━━━ Record excerpts
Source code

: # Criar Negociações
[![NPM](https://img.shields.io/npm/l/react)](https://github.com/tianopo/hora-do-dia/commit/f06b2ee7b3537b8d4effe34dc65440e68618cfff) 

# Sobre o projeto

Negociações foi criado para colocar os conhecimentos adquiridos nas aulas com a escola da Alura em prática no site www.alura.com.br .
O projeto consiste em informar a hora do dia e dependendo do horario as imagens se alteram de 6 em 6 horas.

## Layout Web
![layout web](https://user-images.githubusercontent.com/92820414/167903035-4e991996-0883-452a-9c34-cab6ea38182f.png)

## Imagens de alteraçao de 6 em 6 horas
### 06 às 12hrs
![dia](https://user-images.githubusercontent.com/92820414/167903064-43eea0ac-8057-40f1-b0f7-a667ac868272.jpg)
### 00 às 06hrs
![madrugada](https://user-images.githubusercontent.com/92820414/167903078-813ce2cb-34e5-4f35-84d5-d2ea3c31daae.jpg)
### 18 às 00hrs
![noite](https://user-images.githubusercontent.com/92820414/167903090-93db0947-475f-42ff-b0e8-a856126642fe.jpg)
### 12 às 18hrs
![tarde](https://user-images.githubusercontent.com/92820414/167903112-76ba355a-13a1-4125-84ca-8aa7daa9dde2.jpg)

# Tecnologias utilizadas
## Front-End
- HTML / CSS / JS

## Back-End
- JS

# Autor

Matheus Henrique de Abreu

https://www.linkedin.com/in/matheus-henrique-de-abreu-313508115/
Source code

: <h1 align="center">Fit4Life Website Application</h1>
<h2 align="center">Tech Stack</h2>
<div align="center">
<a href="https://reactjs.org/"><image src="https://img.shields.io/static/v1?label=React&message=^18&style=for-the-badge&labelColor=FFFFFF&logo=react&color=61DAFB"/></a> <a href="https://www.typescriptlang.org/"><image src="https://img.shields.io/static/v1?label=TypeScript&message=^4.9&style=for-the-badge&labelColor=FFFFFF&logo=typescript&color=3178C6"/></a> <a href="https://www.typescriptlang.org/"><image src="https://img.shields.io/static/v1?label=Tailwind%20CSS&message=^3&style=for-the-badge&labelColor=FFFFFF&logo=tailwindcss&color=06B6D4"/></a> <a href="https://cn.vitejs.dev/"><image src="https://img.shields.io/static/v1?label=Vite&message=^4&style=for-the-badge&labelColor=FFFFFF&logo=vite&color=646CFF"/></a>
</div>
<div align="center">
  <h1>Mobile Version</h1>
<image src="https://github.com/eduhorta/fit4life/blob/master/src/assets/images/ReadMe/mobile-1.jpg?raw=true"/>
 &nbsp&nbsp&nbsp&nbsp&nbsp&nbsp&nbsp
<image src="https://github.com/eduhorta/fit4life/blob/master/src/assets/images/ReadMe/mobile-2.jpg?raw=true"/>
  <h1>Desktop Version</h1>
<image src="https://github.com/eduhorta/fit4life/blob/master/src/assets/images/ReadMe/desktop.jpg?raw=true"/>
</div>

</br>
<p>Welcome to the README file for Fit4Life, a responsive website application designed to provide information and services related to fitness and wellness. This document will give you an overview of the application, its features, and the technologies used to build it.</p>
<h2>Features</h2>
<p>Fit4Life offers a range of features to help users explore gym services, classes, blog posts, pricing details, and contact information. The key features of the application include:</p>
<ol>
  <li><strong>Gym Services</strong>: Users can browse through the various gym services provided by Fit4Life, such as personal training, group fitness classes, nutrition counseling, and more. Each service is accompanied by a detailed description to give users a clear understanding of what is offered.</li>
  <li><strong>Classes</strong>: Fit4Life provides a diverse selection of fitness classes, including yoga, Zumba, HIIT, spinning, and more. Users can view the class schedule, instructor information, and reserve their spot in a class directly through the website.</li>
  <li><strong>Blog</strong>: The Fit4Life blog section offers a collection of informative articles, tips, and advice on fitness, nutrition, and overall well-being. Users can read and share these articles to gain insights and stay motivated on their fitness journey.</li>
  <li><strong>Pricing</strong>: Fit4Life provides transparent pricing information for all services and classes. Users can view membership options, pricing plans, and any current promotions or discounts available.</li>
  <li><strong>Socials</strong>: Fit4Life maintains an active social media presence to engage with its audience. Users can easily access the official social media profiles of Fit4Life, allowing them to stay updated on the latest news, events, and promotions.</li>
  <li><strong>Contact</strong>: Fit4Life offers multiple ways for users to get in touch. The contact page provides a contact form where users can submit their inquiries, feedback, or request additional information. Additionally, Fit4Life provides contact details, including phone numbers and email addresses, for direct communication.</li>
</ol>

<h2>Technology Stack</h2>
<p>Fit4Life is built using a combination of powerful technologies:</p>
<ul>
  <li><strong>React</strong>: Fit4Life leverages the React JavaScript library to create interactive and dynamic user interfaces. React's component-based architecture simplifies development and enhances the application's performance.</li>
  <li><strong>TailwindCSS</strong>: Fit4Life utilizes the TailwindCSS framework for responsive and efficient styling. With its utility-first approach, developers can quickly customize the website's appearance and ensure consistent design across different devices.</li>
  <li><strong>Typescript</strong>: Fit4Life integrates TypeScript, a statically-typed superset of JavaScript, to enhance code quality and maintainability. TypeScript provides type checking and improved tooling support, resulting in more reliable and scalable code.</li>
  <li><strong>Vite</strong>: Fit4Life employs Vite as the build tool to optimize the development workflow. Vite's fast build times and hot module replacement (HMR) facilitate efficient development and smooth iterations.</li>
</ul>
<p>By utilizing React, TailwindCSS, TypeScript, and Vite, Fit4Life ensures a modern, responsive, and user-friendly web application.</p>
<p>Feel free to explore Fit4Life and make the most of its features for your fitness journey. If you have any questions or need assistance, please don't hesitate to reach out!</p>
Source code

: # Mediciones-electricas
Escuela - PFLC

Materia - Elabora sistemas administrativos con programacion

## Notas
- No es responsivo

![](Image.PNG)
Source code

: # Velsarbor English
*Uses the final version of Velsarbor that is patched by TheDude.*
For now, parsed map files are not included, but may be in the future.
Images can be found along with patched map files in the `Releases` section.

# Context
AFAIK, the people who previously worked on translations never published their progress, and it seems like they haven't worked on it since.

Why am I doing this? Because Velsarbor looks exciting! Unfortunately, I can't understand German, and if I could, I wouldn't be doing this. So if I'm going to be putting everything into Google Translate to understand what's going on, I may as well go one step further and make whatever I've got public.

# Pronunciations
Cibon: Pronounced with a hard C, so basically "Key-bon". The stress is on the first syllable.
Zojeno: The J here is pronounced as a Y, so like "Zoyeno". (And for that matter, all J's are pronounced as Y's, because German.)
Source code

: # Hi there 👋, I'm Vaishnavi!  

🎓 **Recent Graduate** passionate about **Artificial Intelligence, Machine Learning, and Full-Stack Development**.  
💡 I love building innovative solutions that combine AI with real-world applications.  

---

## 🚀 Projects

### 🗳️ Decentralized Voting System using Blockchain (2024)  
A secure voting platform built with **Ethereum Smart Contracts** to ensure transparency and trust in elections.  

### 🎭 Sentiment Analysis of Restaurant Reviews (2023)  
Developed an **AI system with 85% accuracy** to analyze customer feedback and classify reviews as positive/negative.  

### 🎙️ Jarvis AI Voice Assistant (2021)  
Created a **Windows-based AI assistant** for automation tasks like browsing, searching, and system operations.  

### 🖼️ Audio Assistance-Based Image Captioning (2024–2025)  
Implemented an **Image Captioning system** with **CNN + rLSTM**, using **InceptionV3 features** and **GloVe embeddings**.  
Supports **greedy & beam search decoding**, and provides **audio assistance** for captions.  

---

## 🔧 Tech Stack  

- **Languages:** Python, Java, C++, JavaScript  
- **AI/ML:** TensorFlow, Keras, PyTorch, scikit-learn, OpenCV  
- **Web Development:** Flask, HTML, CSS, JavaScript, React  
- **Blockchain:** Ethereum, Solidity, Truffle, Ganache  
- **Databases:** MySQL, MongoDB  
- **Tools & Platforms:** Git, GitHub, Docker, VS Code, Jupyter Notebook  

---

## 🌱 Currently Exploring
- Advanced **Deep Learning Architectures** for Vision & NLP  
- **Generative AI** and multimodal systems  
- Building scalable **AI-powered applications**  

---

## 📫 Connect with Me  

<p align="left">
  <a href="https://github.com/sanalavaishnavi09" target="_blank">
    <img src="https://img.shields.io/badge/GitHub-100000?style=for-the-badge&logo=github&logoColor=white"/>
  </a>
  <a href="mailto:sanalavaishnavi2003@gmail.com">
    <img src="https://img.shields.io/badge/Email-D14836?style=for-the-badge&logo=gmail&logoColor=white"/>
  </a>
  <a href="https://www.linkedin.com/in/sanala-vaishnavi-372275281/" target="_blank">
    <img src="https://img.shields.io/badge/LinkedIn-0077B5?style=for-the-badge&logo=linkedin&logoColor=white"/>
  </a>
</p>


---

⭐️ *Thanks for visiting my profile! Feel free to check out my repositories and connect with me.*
━━━━━━
In the listing above, find the line with "# Pronunciations" and the line with "there 👋, I'm Vaishnavi!", then print exactly those lines and every line between them.

# Pronunciations
Cibon: Pronounced with a hard C, so basically "Key-bon". The stress is on the first syllable.
Zojeno: The J here is pronounced as a Y, so like "Zoyeno". (And for that matter, all J's are pronounced as Y's, because German.)
Source code

: # Hi there 👋, I'm Vaishnavi!  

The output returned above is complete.